Task objective: What lines in the entries hold the string "details"? List them.

Data records:
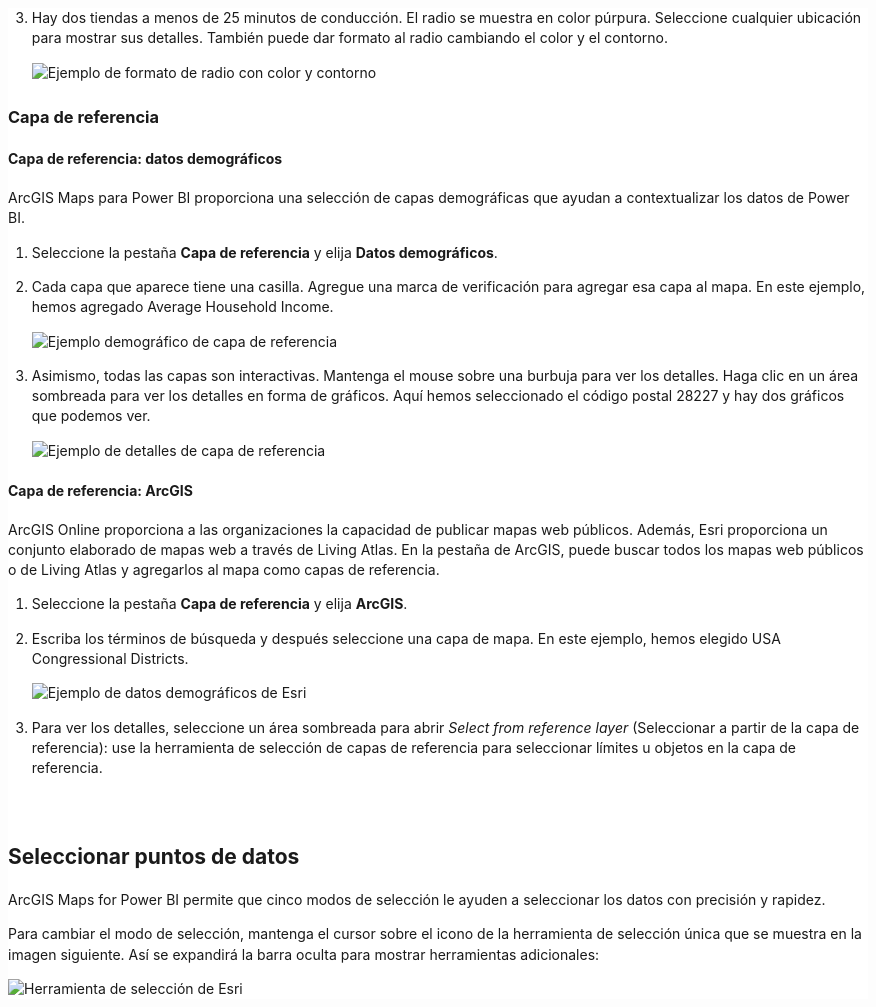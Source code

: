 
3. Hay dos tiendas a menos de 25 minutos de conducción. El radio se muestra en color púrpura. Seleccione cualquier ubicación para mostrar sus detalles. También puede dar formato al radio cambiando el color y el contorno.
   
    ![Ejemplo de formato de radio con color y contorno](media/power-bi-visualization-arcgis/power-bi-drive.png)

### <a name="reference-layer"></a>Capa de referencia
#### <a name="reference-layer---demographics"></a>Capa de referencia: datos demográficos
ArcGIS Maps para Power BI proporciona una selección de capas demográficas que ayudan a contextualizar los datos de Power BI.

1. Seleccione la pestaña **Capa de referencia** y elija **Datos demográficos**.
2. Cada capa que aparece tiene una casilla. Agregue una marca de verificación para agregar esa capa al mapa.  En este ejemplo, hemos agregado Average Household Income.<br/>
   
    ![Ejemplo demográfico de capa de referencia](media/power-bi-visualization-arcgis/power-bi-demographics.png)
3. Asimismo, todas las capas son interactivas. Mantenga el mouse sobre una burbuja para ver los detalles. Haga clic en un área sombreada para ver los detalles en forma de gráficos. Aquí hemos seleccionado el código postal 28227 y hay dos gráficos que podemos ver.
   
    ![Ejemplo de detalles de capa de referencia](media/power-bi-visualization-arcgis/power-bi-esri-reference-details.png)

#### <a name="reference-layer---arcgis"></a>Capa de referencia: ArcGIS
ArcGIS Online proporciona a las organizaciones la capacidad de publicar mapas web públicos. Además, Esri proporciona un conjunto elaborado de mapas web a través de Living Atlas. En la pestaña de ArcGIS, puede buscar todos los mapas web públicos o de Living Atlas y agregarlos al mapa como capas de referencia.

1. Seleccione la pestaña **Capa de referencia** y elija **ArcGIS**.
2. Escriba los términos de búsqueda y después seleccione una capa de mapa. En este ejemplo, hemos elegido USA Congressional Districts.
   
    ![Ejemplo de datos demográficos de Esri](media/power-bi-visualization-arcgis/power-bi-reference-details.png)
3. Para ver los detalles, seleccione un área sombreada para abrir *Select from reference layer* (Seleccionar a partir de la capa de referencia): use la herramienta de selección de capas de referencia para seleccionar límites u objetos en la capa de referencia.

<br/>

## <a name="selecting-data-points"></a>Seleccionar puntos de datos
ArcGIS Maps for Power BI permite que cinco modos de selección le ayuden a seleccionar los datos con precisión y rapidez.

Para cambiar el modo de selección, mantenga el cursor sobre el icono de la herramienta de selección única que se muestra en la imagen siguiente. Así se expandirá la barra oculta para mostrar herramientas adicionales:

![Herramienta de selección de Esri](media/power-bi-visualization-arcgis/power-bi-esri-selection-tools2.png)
--
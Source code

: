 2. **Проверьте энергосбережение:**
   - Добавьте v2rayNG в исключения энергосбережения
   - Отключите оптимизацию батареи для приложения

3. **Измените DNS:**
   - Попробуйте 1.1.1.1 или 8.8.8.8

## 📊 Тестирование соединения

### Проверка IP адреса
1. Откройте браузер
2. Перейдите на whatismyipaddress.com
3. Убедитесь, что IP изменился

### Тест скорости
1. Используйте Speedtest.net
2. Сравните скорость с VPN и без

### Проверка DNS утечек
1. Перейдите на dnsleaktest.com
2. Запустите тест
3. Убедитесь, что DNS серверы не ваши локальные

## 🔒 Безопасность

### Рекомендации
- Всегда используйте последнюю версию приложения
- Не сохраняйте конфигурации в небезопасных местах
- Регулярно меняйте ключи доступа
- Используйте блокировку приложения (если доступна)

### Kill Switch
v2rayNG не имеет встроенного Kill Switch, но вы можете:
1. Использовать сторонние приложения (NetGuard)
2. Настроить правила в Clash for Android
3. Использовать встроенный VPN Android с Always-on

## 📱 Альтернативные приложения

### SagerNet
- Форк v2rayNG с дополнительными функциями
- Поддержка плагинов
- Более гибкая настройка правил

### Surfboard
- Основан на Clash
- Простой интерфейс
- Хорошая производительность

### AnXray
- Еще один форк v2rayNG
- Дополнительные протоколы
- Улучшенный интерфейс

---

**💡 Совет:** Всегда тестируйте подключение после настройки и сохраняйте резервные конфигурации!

Reply:
    ![Ejemplo de detalles de capa de referencia](media/power-bi-visualization-arcgis/power-bi-esri-reference-details.png)
    ![Ejemplo de datos demográficos de Esri](media/power-bi-visualization-arcgis/power-bi-reference-details.png)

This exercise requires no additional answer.